For us old guys...they could call it The A & P. (for you younger folks, a lot of us used to shop there...lol)
Wasn't aware about SMU. As for Cal, perhaps, but travel has to weigh in--and I think it might hinge on PAC 10s response.
Pac-10? There is no Pac-10 (or 12) to respond. In my opinion, the only thing that would keep Cal and Stanford from accepting is if the Big-12 makes a last second offer to take the remaining 4 Pac-12 schools (Cal, Stanford, Wazzu and OSU) and there were rumors yesterday that the Big-12 might consider taking those 4. I could see if the Big-12 matched the ACC's 30% offer that the Big-12 might benefit Cal and Stanford for travel cost and logistics reasons. Plus they'd basically keep all their Pac-12 rivalries (minus USC and UCLA) and dramatically reduce the travel costs, athlete fatigue and fan travel costs. But I think Cal and Stanford may be far more concerned with academic reputation than what's best for their fans and athletes.
Holy @#$$@! My info way outdated. Hadn't heard about Az, ASU, UU, Oregon n Washington.... all bailing... Nm.
The BIG12 has no more pro-rata spots to add team at full payouts. Any team that gets added to the BIG12 now will only get in at a discounted rate. I don't think the BIG12 is really interested in WAZZU and Oregon State. The numbers don't add up. They don't add enough revenue when you take travel into consideration. Sad, because both are great schools. But college sports is a business now, first and foremost. Stanford and CAL have very little desire to ever go to the BIG12. They don't want to be in the same conference as BYU, Baylor, and TCU. The BIG12 also only has 5 AAU schools; Kansas, plus the 4-corner PAC schools that were just added. Stanford and CAL had very few options. Try and rebuild a PAC with WAZZU and Oregon State by adding G5 schools like Boise St, SDSU, Fresno State, and a few others. Or go ACC with the reduced payout. Money was likely very similar, and this way, Stanford gets to keep ties with Notre Dame, and the ivory tower types at both schools are at least not whining too much.

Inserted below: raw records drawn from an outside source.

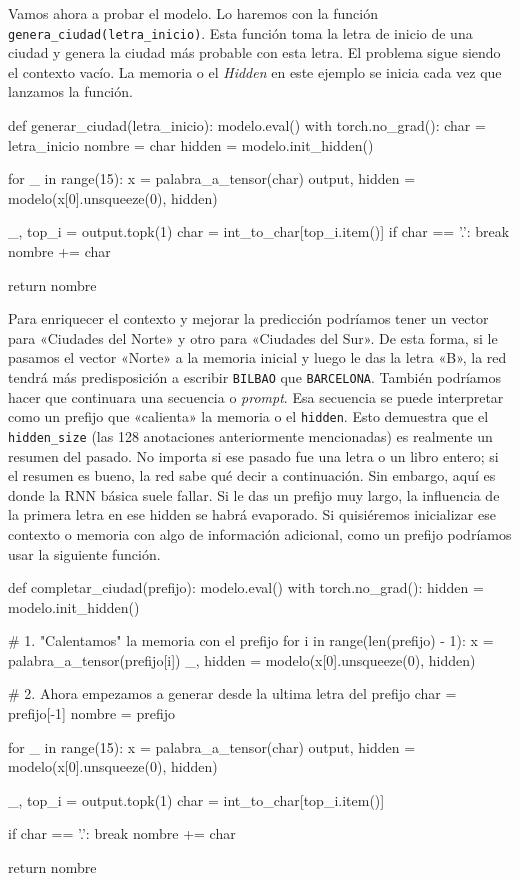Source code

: \documentclass[a4paper,11pt]{article}
\begin{document}
Vamos ahora a probar el modelo. Lo haremos con la función
\texttt{genera\_ciudad(letra\_inicio)}. Esta función toma la letra de
inicio de una ciudad y genera la ciudad más probable con esta letra. El
problema sigue siendo el contexto vacío. La memoria o el \emph{Hidden}
en este ejemplo se inicia cada vez que lanzamos la función.

\begin{codigo}
def generar_ciudad(letra_inicio):
    modelo.eval()
    with torch.no_grad():
        char = letra_inicio
        nombre = char
        hidden = modelo.init_hidden()

        for _ in range(15):
            x = palabra_a_tensor(char)
            output, hidden = modelo(x[0].unsqueeze(0), hidden)
            
            _, top_i = output.topk(1)
            char = int_to_char[top_i.item()]
            if char == '.': 
                break
            nombre += char

    return nombre
\end{codigo}

Para enriquecer el contexto y mejorar la predicción podríamos tener un
vector para «Ciudades del Norte» y otro para «Ciudades del Sur». De esta
forma, si le pasamos el vector «Norte» a la memoria inicial y luego le
das la letra «B», la red tendrá más predisposición a escribir
\texttt{BILBAO} que \texttt{BARCELONA}. También podríamos hacer que
continuara una secuencia o \emph{prompt}. Esa secuencia se puede
interpretar como un prefijo que «calienta» la memoria o el
\texttt{hidden}. Esto demuestra que el \texttt{hidden\_size} (las 128
anotaciones anteriormente mencionadas) es realmente un resumen del
pasado. No importa si ese pasado fue una letra o un libro entero; si el
resumen es bueno, la red sabe qué decir a continuación. Sin embargo,
aquí es donde la RNN básica suele fallar. Si le das un prefijo muy
largo, la influencia de la primera letra en ese hidden se habrá
evaporado. Si quisiéremos inicializar ese contexto o memoria con algo de
información adicional, como un prefijo podríamos usar la siguiente
función.

\begin{codigo}
def completar_ciudad(prefijo):
    modelo.eval()
    with torch.no_grad():
        hidden = modelo.init_hidden()
        
        # 1. "Calentamos" la memoria con el prefijo
        for i in range(len(prefijo) - 1):
            x = palabra_a_tensor(prefijo[i])
            _, hidden = modelo(x[0].unsqueeze(0), hidden)
        
        # 2. Ahora empezamos a generar desde la ultima letra del prefijo
        char = prefijo[-1]
        nombre = prefijo
        
        for _ in range(15):
            x = palabra_a_tensor(char)
            output, hidden = modelo(x[0].unsqueeze(0), hidden)
            
            _, top_i = output.topk(1)
            char = int_to_char[top_i.item()]
            
            if char == '.': 
                break
            nombre += char
            
    return nombre
\end{codigo}
\end{document}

Not as difficult traveling for football once a week but the other sports and midweek games are going to suffer.
We agree. No way the Big-12 offers any of those schools a full share! But if they offered to match the ACC offer of $10M to Stanford and Cal and offered WSU and OSU maybe $5M (which is more than they'd get in MWC and keep them in a second tier power conference), I have to think they'd at least listen. But I think we also agree that Stanford and Cal bosses are probably more worried about the "academic prestige", as opposed to looking out for travel costs, the well being of their athletes (in all sports), having fans travel and keeping historical rivalries from the Pac-12 alive. Seems pretty short sighted to me.

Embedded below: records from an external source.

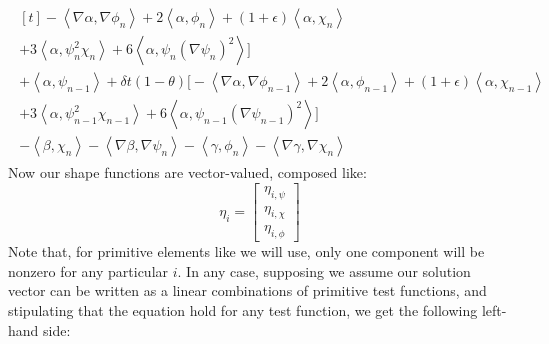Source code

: \documentclass[reqno]{article}
\begin{document}
\begin{equation}
\begin{split}
\begin{multlined}[t]
                -\left<\nabla\alpha, \nabla \phi_n \right> 
                + 2 \left< \alpha, \phi_n \right>  
                + \left(1 + \epsilon\right) \left< \alpha, \chi_n \right> \\
                + 3 \left< \alpha, \psi_n^2 \chi_n \right>
                + 6 \left< \alpha, \psi_n \left(\nabla \psi_n \right)^2 \right>
                \bigr] \\
            + \left< \alpha, \psi_{n - 1} \right>
            + \delta t \left(1 - \theta \right) \bigl[
                -\left<\nabla \alpha, \nabla \phi_{n - 1} \right>
                + 2 \left< \alpha, \phi_{n - 1} \right> 
                + \left(1 + \epsilon\right) \left<\alpha, \chi_{n - 1} \right> \\
                + 3 \left< \alpha, \psi_{n - 1}^2 \chi_{n - 1} \right> 
                + 6 \left< \alpha, \psi_{n - 1} \left(\nabla \psi_{n - 1}\right)^2 \right>
            \bigr] \\
            - \left<\beta, \chi_n \right>
            - \left<\nabla\beta, \nabla \psi_n\right>
            - \left< \gamma, \phi_n \right>
            - \left< \nabla\gamma, \nabla \chi_n \right>
        \end{multlined}
    \end{split}
\end{equation}
Now our shape functions are vector-valued, composed like:
\begin{equation}
    \eta_i
    =
    \begin{bmatrix}
        \eta_{i, \psi} \\
        \eta_{i, \chi} \\
        \eta_{i, \phi}
    \end{bmatrix}
\end{equation}
Note that, for primitive elements like we will use, only one component will be nonzero for any particular $i$.
In any case, supposing we assume our solution vector can be written as a linear combinations of primitive test functions, and stipulating that the equation hold for any test function, we get the following left-hand side:
\end{document}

This is horrible for student athletes. Imagine a conference where the schools are on opposite coasts. This has disaster written all over it.
The B1G will soon stretch from New Jersey to California. The BIG12 from West Virginia to Arizona. And the ACC from Miami to the Bay Area. May not make a huge difference in football, but for all other sports ,the SEC being in contiguous states in one region will be a recruiting advantage. Must less in-conference travel and kids can actually focus on academics, versus having to take two, 4-hour coast-to-coast plane rides just to play a conference foe.
It isn't so much about geography and sense regarding football and the new realities, it is mainly about football telling the golf and volleyball teams THEY have to spend enormous resources to play a conference opponent. Call football AAA pro league and separate it from the rest of the sports (including basketball) and administration, and everything settles down. Heck, I bristle that OUR teams have to travel to Missouri and Texas to "do what they have to do."
It's called the Grant of Rights and it would cost 120 million payout to get out. They are not shelling out that kind of money.